Jackie, morning of March 3rd
Taking a moment to reflect inside myself, I noticed something still burning – ardently impassioned to keep her alive, igniting a practical compulsion to continue working.  The warmth of that fire flowed through me and I was overwhelmed with affection for this little child.  Suddenly, the heat of that night seemed to engulf me as I became suddenly and very acutely aware of the simultaneous privilege and responsibility that God, and our directors, had placed with me.  My heart burned with a fever, like that which had earlier burned in the tiny infant, with a fierce love for this baby.  Just a few hours before I had been contemplating the choices involved in loving unconditionally in an insecure world, and there I stood before my great example.  Here was a tiny lady who I couldn’t deny I loved; for whom my affection was involuntary, and to whom my dedication was required.  As I watched her chest rise and fall I felt my own do the same.  The reality of the past hours’ events flashed awake something inside of me which then put my evening’s thoughts into perspective.
That Jackie.  She set my heart ablaze; she ignited my spirit.  The light cast from the fire in the heat of that night, whether from her malarial fever, or from my own personal increases in serum catecholamines, flickered against a truth within myself that, even that very day, I didn’t want to admit.  This is all the simplest way I can explain that between what I observed in her, and what I experienced in myself that night, I had some kind of revelatory understanding about the struggle I had expounded upon in my writing earlier that very evening. 

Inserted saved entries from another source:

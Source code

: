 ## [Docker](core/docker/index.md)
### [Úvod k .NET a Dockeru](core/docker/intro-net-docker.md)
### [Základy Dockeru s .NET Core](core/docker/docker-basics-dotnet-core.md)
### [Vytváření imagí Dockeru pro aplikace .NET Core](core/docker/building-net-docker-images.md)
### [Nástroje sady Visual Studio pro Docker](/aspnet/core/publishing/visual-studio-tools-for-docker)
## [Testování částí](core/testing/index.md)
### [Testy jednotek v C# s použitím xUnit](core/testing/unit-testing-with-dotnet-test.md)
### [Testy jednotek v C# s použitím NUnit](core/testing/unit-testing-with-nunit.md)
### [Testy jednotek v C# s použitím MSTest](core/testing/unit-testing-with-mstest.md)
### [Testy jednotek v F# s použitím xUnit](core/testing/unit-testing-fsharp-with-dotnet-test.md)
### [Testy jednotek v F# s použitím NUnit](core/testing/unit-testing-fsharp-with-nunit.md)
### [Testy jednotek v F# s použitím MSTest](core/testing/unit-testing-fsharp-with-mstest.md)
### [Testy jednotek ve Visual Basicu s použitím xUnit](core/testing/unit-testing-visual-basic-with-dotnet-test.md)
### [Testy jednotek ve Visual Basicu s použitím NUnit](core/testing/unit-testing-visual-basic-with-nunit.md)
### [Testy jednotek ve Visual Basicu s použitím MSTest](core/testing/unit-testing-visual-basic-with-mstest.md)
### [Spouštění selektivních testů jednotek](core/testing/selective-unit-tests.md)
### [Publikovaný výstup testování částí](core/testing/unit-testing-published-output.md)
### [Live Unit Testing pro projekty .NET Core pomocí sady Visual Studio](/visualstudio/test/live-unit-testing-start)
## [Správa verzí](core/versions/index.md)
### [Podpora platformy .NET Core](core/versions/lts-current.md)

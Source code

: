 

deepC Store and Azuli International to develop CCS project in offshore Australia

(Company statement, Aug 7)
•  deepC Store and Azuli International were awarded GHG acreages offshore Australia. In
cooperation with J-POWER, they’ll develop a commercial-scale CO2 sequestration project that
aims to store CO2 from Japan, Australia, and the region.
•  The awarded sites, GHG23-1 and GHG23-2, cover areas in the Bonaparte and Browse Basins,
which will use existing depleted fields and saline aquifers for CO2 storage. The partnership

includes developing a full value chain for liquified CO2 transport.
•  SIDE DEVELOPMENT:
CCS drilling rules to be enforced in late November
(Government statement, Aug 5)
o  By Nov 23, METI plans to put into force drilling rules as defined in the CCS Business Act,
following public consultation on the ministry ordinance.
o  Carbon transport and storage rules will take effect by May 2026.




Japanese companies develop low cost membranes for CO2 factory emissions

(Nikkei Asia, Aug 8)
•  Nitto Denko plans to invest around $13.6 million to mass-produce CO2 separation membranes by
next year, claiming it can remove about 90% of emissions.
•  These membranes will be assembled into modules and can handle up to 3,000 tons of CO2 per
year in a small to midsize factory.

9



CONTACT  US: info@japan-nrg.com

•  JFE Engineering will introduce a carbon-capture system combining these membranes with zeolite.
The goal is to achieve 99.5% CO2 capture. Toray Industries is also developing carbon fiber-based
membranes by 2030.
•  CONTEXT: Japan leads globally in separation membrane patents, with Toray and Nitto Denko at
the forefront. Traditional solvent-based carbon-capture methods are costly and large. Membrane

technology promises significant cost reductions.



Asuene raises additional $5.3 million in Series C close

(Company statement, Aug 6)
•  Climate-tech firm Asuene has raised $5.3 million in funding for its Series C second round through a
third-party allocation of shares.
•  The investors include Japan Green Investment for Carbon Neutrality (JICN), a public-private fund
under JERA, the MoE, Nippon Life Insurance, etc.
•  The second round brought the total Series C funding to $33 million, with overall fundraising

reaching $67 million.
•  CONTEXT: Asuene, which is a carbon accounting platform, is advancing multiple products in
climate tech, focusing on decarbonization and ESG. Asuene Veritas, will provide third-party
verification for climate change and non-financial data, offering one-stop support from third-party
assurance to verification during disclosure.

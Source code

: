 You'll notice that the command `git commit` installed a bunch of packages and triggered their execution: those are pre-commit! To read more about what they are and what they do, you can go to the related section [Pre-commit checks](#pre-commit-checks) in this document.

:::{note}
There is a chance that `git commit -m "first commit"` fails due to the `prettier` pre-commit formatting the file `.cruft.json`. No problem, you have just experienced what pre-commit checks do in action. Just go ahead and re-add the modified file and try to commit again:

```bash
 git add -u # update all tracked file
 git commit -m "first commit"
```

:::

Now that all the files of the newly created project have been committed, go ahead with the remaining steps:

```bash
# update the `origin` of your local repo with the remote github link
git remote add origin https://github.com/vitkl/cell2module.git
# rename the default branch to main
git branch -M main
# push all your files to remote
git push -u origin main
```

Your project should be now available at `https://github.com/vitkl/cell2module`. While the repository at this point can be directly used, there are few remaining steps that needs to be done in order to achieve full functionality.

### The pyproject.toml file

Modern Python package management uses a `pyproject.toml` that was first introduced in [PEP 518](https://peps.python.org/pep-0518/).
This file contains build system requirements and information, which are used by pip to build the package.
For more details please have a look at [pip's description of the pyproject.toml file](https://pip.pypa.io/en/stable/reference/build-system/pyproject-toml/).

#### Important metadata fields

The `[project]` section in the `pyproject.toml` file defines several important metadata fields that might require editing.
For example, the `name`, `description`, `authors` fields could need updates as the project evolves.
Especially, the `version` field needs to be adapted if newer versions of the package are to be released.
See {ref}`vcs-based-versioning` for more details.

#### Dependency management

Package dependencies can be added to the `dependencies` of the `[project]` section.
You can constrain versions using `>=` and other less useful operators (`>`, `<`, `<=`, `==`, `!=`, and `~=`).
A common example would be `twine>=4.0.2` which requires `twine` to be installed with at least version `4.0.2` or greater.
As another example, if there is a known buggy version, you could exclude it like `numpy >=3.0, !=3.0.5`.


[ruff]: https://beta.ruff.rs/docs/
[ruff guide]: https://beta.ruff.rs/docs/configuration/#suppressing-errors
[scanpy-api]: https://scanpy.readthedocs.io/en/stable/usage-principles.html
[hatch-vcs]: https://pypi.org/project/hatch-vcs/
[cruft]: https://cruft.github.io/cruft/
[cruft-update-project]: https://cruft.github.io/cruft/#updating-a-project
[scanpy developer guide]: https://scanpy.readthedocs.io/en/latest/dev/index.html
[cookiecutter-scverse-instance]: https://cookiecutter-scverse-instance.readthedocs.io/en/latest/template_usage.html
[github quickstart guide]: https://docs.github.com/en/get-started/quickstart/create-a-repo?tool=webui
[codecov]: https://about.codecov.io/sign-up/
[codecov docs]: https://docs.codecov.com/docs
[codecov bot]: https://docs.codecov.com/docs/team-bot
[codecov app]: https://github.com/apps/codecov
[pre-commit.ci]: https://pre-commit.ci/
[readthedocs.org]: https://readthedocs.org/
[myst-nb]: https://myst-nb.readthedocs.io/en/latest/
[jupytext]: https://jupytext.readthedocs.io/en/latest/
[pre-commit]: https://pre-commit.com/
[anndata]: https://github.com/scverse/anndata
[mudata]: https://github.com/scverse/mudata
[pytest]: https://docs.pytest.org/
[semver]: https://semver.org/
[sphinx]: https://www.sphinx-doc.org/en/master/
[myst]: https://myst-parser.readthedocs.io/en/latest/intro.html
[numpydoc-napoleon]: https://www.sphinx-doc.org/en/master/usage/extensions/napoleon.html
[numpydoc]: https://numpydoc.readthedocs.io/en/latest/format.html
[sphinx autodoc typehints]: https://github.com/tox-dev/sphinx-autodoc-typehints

Here I was standing over my little patient, who I, especially unintentionally at that moment, really cared for deeply.  Emotionalism has little place in medicine, though allowing myself a moment of it at an appropriate time seemed a healthy allowance, and I did quickly refocus.  It sounds strange, but caring about someone can really impede your ability to help him or her, especially in an emergency.  Our emotional nature as human beings can be a real liability.  Certain types of emotional experience leads to the activation of structures in the brain which even cause centers of decision making and logical thinking to become inhibited; this is one reason why the professional and clinical “wall” really needs to exist between patients and care providers.  But, back to Jackie, at the moment, everything was okay.  I had my “holy cow, I didn’t know I loved you so much” moment when she was asleep, as I kept my eyes on her intently.  A few moments later I sat right back down, picked her up, and started counting again.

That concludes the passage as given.